The Mc Ginley Question

About 4 years ago I wrote a very sharp critique of the work of Julienne Imperatio Mc Ginley and possibly made a real dog’s dinner of it. So hey articles I write that are not entirely correct I tend to forget about. However I have recently been forced to reconsider revising this article due in part to the claim that there is a bias towards identifying as male among 5 alpha reductase-2 deficiency patients. I am such a patient and no I do not identify as male. My problem with Mc Ginley was not so much the assertion of universal “Maleness” as where the connection lies between the genetics involved and this “universal maleness” I actually cannot see it. I ended up writing a rather lengthy article trying to figure it out and ended up going round in circles. In my somewhat considerable anger at the time, the molecular biology aspect of it just made no sense (It still doesn’t) My attempts to look at it probably made even less sense.

So I really need to consider Mc Ginley’s work in the spirit it seems to have been written, that is via a fragmentary approach and discuss separately the various issues Raised by Mc Ginley’s work.
These are as follows.

1: The limitations imposed by Mc Ginley on her subjects in terms of who was a subject for study. And who was not.
2: The limitations in terms of sample sizes, most notably studying people from very small (Often familial) gene pools.
3: The utter confusion about the molecular biology involved. Involving a frameshift mutation and a stop codon.
4: The fact that anthropologists pointed out that the cultures local to where she studied these people were very patriarchal.
5: The clinical description she gave of this condition.


Imposed Limitations:
In one paper Mc Ginley states:

"A-IV-3 is a 45-yr-old subject, born with ambiguous genitalia and raised as a female, although known in the community as an affected child. The subject did not change to a male gender role at puberty and remains the only known affected person not to do so in the community. A moderate amount of facial hair was present. Blood and urine samples were provided, but a physical examination was declined."

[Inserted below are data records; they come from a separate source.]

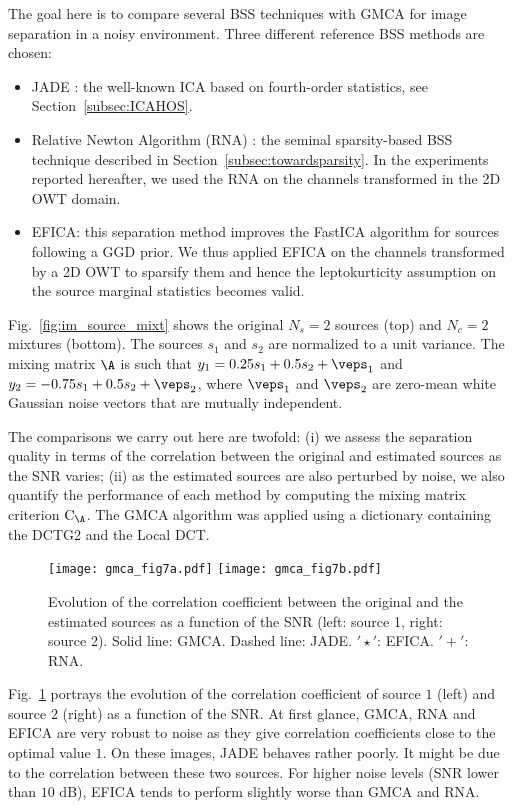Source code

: The goal here is to compare several BSS techniques with GMCA for image separation in a noisy environment. Three different reference BSS methods are chosen:
\begin{itemize}
\item JADE \citep{ica:jade}: the well-known ICA based on fourth-order statistics, see Section~\ref{subsec:ICAHOS}.
\item Relative Newton Algorithm (RNA) \citep{ica:zibu_relnewton}: the seminal sparsity-based BSS technique described in Section~\ref{subsec:towardsparsity}. In the experiments reported hereafter, we used the RNA on the channels transformed in the 2D OWT domain.
\item EFICA: this separation method improves the FastICA algorithm for sources following a GGD prior. We thus applied EFICA on the channels transformed by a 2D OWT to sparsify them and hence the leptokurticity assumption on the source marginal statistics becomes valid. 
\end{itemize}

Fig.\ \ref{fig:im_source_mixt} shows the original $N_s=2$ sources (top) and $N_c=2$ mixtures (bottom). The sources $s_1$ and $s_2$ are normalized to a unit variance. The mixing matrix $\A$ is such that $y_1 = 0.25 s_1 + 0.5 s_2 + \veps_1$ and $y_2 = -0.75 s_1 + 0.5s_2 + \veps_2$, where $\veps_1$ and $\veps_2$ are zero-mean white Gaussian noise vectors that are mutually independent.

The comparisons we carry out here are twofold: (i) we assess the separation quality in terms of the correlation between the original and estimated sources as the SNR varies; (ii) as the estimated sources are also perturbed by noise, we also quantify the performance of each method by computing the mixing matrix criterion $\mathrm{C}_{\A}$. The GMCA algorithm was applied using a dictionary containing the DCTG2 and the Local DCT.  

\begin{figure}[htb]
\centerline{
\texttt{[image: gmca\_fig7a.pdf]}
\texttt{[image: gmca\_fig7b.pdf]}}
\caption{Evolution of the correlation coefficient between the original and the estimated sources as a function of the SNR (left: source 1, right: source 2). Solid line: GMCA. Dashed line: JADE. $'\star'$: EFICA. $'+'$: RNA.}  
\label{fig:crit_sources}
\end{figure}
Fig.\ \ref{fig:crit_sources} portrays the evolution of the correlation coefficient of source $1$ (left) and source $2$ (right) as a function of the SNR. At first glance, GMCA, RNA and EFICA are very robust to noise as they give correlation coefficients close to the optimal value $1$. On these images, JADE behaves rather poorly. It might be due to the correlation between these two sources. For higher noise levels (SNR lower than $10$ dB), EFICA tends to perform slightly worse than GMCA and RNA.


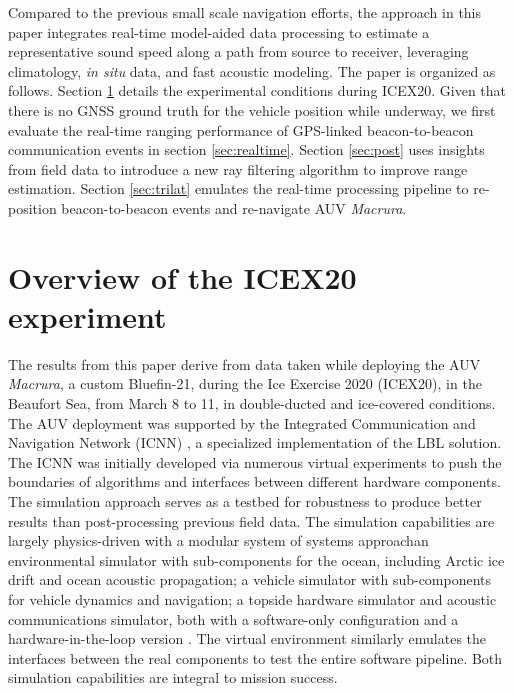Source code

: Compared to the previous small scale navigation efforts, the approach in this paper integrates real-time model-aided data processing to estimate a representative sound speed along a path from source to receiver, leveraging climatology, \textit{in situ} data, and fast acoustic modeling.
The paper is organized as follows.
Section \ref{sec:icex20} details the experimental conditions during ICEX20.
Given that there is no GNSS ground truth for the vehicle position while underway, we first evaluate the real-time ranging performance of GPS-linked beacon-to-beacon communication events in section \ref{sec:realtime}.
Section \ref{sec:post} uses insights from field data to introduce a new ray filtering algorithm to improve range estimation.
Section \ref{sec:trilat} emulates the real-time processing pipeline to re-position beacon-to-beacon events and re-navigate AUV \emph{Macrura}.

\clearpage
\section{Overview of the ICEX20 experiment}\label{sec:icex20}

The results from this paper derive from data taken while deploying the AUV \emph{Macrura}, a custom Bluefin-21, during the Ice Exercise 2020 (ICEX20), in the Beaufort Sea, from March 8 to 11, in double-ducted and ice-covered conditions.
The AUV deployment was supported by the Integrated Communication and Navigation Network (ICNN) \citep{schneider_self-adapting_2020,randeni_construction_2020,randeni_high-resolution_2021}, a specialized implementation of the LBL solution.
The ICNN was initially developed via numerous virtual experiments to push the boundaries of algorithms and interfaces between different hardware components.
The simulation approach serves as a testbed for robustness to produce better results than post-processing previous field data.
The simulation capabilities are largely physics-driven with a modular system of systems approach\textemdash an environmental simulator with sub-components for the ocean, including Arctic ice drift and ocean acoustic propagation; a vehicle simulator with sub-components for vehicle dynamics and navigation; a topside hardware simulator and acoustic communications simulator, both with a software-only configuration and a hardware-in-the-loop version \citep{schneider_netsim_2018}.
The virtual environment similarly emulates the interfaces between the real components to test the entire software pipeline.
Both simulation capabilities are integral to mission success.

Well this is not unusual for Mc Ginley if she does aknowlege a subject not identifying as male she seems to have issues with it. More often than not she simply ignored those who did not identify as male, choosing to exclude them from the study. My immediate question is why when she often stated “People with 5 alpha identify as male 100% of the time” she had presented evidence to the contrary, and then so evidently tried to dispel it. However objective or subjective her work may have been this does raise a few questions. In one study she excluded two people because they didn’t go with being “male” she even said so, and yet we read “100% of the time”.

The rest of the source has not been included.